Many living organisms undergo conspicuous or abrupt changes in body structure, often accompanied by a behavioral change. Inspired by the natural metamorphosis, reconfigurable robotic systems can be designed to be multifunctional. Here we developed a tissue-engineered reconfigurable robot, which can be remotely controlled to adopt different mechanical structures for switching locomotive function. The actuation of the robot is by a muscular tail fin that emulates the swimming of whales and works as a cellular engine powered by the synchronized contraction of striated cardiac microtissue constructs. To achieve a transition of locomotive behavior, the robot can be optically triggered to transform from a spread to a retracted form, which effectively modifies the bending stiffness of the tail fins, thus minimizing the propulsion output from the “tail fin” and effectively switching off the engine. With the unprecedented controllability and responsiveness, the transformable robot is employed to work as a cargo carrier for programmed delivery of chemotherapeutic agents to selectively eradicate cancer cells.
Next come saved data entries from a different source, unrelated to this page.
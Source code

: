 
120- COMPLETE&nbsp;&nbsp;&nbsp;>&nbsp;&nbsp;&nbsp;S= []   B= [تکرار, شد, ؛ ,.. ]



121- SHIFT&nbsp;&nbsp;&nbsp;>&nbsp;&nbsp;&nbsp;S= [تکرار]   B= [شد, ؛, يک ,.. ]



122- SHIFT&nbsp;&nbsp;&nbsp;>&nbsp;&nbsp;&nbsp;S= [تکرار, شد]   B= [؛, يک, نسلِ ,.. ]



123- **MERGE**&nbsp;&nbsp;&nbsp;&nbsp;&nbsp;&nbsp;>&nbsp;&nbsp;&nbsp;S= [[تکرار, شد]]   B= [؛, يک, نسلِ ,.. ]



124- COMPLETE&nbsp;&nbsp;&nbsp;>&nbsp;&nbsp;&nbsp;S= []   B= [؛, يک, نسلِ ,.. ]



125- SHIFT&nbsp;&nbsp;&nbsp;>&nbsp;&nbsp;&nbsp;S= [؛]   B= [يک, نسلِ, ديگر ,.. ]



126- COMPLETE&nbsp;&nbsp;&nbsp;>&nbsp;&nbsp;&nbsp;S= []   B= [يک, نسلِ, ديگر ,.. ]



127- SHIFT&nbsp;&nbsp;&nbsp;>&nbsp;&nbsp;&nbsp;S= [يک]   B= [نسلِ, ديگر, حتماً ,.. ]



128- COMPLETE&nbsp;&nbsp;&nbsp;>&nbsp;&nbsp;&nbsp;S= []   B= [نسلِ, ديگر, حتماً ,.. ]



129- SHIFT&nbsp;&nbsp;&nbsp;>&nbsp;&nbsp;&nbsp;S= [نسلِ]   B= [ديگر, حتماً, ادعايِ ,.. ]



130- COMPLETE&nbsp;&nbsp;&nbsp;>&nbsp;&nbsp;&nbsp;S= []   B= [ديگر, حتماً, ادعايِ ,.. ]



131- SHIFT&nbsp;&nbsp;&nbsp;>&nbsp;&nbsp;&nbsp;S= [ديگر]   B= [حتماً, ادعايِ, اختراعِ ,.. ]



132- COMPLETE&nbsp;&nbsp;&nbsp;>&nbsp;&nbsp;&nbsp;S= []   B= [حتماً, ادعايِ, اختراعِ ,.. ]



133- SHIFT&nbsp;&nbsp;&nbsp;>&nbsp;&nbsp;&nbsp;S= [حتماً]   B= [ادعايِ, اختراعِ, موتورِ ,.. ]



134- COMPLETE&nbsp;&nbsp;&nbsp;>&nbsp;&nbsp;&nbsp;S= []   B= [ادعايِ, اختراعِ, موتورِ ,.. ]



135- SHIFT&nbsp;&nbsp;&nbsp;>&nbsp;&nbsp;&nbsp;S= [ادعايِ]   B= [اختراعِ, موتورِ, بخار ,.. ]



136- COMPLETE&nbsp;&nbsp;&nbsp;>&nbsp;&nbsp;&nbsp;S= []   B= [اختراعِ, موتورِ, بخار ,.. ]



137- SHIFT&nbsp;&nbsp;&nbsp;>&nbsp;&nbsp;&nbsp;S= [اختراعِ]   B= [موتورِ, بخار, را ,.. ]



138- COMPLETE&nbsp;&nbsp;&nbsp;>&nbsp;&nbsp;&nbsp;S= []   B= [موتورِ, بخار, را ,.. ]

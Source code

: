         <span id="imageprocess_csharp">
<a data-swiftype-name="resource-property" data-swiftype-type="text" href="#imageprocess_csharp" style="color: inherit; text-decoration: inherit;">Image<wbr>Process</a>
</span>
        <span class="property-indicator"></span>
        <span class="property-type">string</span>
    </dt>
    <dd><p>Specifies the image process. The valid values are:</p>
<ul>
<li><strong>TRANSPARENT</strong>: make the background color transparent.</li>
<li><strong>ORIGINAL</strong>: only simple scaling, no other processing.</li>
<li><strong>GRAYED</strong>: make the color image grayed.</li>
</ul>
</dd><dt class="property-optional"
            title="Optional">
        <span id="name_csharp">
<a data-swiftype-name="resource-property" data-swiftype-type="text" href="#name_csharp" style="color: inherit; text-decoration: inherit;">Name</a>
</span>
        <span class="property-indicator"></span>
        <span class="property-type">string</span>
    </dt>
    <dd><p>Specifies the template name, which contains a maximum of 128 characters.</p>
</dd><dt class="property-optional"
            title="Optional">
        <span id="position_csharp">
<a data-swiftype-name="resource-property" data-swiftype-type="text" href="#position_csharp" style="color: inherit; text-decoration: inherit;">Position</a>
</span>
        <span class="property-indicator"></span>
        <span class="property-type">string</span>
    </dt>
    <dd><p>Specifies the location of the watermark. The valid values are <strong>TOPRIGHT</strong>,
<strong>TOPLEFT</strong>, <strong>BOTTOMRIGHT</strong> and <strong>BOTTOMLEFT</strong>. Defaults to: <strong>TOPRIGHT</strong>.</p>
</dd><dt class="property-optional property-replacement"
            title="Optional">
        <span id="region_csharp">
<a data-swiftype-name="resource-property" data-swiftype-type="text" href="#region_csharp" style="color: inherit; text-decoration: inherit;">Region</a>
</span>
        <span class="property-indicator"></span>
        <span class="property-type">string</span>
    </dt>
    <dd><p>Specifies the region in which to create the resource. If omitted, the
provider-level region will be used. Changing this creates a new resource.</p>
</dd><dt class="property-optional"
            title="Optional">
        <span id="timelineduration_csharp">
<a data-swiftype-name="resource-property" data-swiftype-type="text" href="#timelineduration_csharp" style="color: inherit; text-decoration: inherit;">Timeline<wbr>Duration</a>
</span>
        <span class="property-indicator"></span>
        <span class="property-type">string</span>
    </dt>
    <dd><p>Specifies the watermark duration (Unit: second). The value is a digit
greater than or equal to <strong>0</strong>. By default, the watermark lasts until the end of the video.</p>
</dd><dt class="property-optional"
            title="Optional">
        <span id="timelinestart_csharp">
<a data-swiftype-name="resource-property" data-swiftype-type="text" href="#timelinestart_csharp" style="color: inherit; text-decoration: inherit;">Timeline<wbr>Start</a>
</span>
The realization of the transformable concept paves a promising pathway for potential development of intelligent biohybrid robotic systems.
The study of mechanics and geometry will facilitate understanding of morphology generation in natural and synthetic systems, and benefit the ongoing efforts in developing programmable micro-fabrication techniques and novel functional devices such as NEMS devices, active materials, drug delivery agents, energy harvesting devices, and bio-inspired robots. Studies of embryonic development can also benefit the future practices in preventing or treating certain diseases.